Cartoon Protests Rage On

Feb. 7, 2006 — -- Street protests sparked by the cartoons that caricatured the prophet Muhammad in European newspapers continue from New Zealand to Afghanistan, where this morning protesters attacked a Norwegian military base.

A 14-year-old boy has reportedly been killed in clashes with police in Somalia. In Iran, protesters hurled rocks and firebombs at the Danish embassy as a newspaper launched a competition to test Western protection of free speech by asking readers to submit cartoons about the Holocaust.

A European Muslim group has already published on its Web site a cartoon of Adolf Hitler in bed with Anne Frank. "If it is the time to break taboos and cross all the red lines," it explains, "we certainly do not want to fall behind."

U.S. and Danish consulates in Indonesia, the world's most populous Muslim nation, have come under attack. The Danish government this morning urged its citizens to leave.

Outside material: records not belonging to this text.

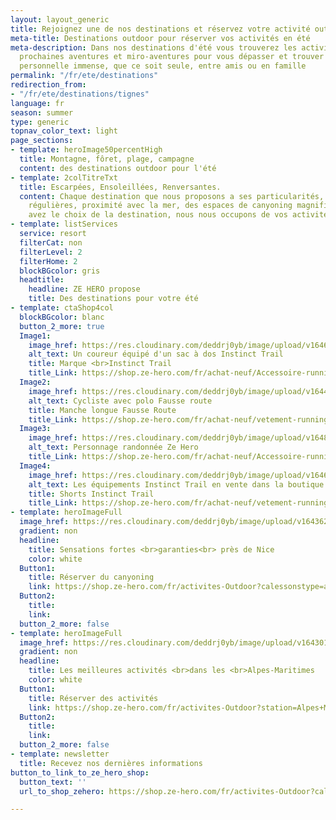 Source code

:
```yaml
---
layout: layout_generic
title: Rejoignez une de nos destinations et réservez votre activité outdoor de l'été
meta-title: Destinations outdoor pour réserver vos activités en été
meta-description: Dans nos destinations d'été vous trouverez les activités de vos
  prochaines aventures et miro-aventures pour vous dépasser et trouver une satisfaction
  personnelle immense, que ce soit seule, entre amis ou en famille
permalink: "/fr/ete/destinations"
redirection_from:
- "/fr/ete/destinations/tignes"
language: fr
season: summer
type: generic
topnav_color_text: light
page_sections:
- template: heroImage50percentHigh
  title: Montagne, fôret, plage, campagne
  content: des destinations outdoor pour l'été
- template: 2colTitreTxt
  title: Escarpées, Ensoleillées, Renversantes.
  content: Chaque destination que nous proposons a ses particularités, des vagues
    régulières, proximité avec la mer, des espaces de canyoning magnifiques etc. Vous
    avez le choix de la destination, nous nous occupons de vos activités
- template: listServices
  service: resort
  filterCat: non
  filterLevel: 2
  filterHome: 2
  blockBGcolor: gris
  headtitle:
    headline: ZE HERO propose
    title: Des destinations pour votre été
- template: ctaShop4col
  blockBGcolor: blanc
  button_2_more: true
  Image1:
    image_href: https://res.cloudinary.com/deddrj0yb/image/upload/v1646751094/website/Instinct%20Trail/Instinct_trail_homme_collection_wbzqdp.webp
    alt_text: Un coureur équipé d'un sac à dos Instinct Trail
    title: Marque <br>Instinct Trail
    title_Link: https://shop.ze-hero.com/fr/achat-neuf/Accessoire-running-et-trail/Sac-et-Sac-%C3%A0-dos-running
  Image2:
    image_href: https://res.cloudinary.com/deddrj0yb/image/upload/v1644593940/website/marques/Fausse%20Route/fausseroute-vetement-outdoor-58_cv3iam.jpg
    alt_text: Cycliste avec polo Fausse route
    title: Manche longue Fausse Route
    title_Link: https://shop.ze-hero.com/fr/achat-neuf/vetement-running?ca_brand=Fausse+Route&ca_type_gender=all
  Image3:
    image_href: https://res.cloudinary.com/deddrj0yb/image/upload/v1648196348/website/assets/Personnages%20poses/RandoHiver.png
    alt_text: Personnage randonnée Ze Hero
    title_Link: https://shop.ze-hero.com/fr/achat-neuf/Accessoire-running-et-trail/Sac-et-Sac-%C3%A0-dos-running
  Image4:
    image_href: https://res.cloudinary.com/deddrj0yb/image/upload/v1646751112/website/Instinct%20Trail/Instinct_trail_collection_pbjwti.webp
    alt_text: Les équipements Instinct Trail en vente dans la boutique ZE HERO
    title: Shorts Instinct Trail
    title_Link: https://shop.ze-hero.com/fr/achat-neuf/vetement-running?ca_brand=Instinct+Trail+Inspired&ca_type_gender=all
- template: heroImageFull
  image_href: https://res.cloudinary.com/deddrj0yb/image/upload/v1643629416/website/Canyoning%2006/GPTempDownload_2_o77y31.jpg
  gradient: non
  headline:
    title: Sensations fortes <br>garanties<br> près de Nice
    color: white
  Button1:
    title: Réserver du canyoning
    link: https://shop.ze-hero.com/fr/activites-Outdoor?calessonstype=all&catypegenderlistsummer=all&calessonsactivitytype=Canyoning&start-date=
  Button2:
    title: 
    link: 
  button_2_more: false
- template: heroImageFull
  image_href: https://res.cloudinary.com/deddrj0yb/image/upload/v1643010436/website/summer/juliette-g-bmBLu_oAEj8-unsplash_ozjgu4.jpg
  gradient: non
  headline:
    title: Les meilleures activités <br>dans les <br>Alpes-Maritimes
    color: white
  Button1:
    title: Réserver des activités
    link: https://shop.ze-hero.com/fr/activites-Outdoor?station=Alpes+Maritimes+%2806%29&calessonstype=all&catypegenderlistsummer=all&calessonsactivitytype=Parapente&start-date=
  Button2:
    title: 
    link: 
  button_2_more: false
- template: newsletter
  title: Recevez nos dernières informations
button_to_link_to_ze_hero_shop:
  button_text: ''
  url_to_shop_zehero: https://shop.ze-hero.com/fr/activites-Outdoor?calessonstype=all&catypegenderlistsummer=all&calessonsactivitytype=Canyoning&start-date=

---
```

The dozen cartoons originally appeared in September, and they attracted little notice outside some offended Muslims in Denmark. Some Muslim clerics living in Denmark took the cartoons with them on a trip to Saudi Arabia where they were seen by plenty of people. One of the cartoons depicts the prophet's turban as a bomb.

Another cartoon shows a group of suicide bombers trying to enter heaven and the prophet saying: "There are no more virgins left."

The cartoons insult the Muslim sense of honor, said Imam Feisal Abdul Rauf, who works to promote understanding between Muslims and other communities.

"The cartoons do enrage many Muslim cultures," he said. "Honor is of paramount importance; the honor of family, the religion, the tribe. Islam teaches that a prophet -- whether it is Muhammad, Jesus, Abraham, Moses -- should never be depicted."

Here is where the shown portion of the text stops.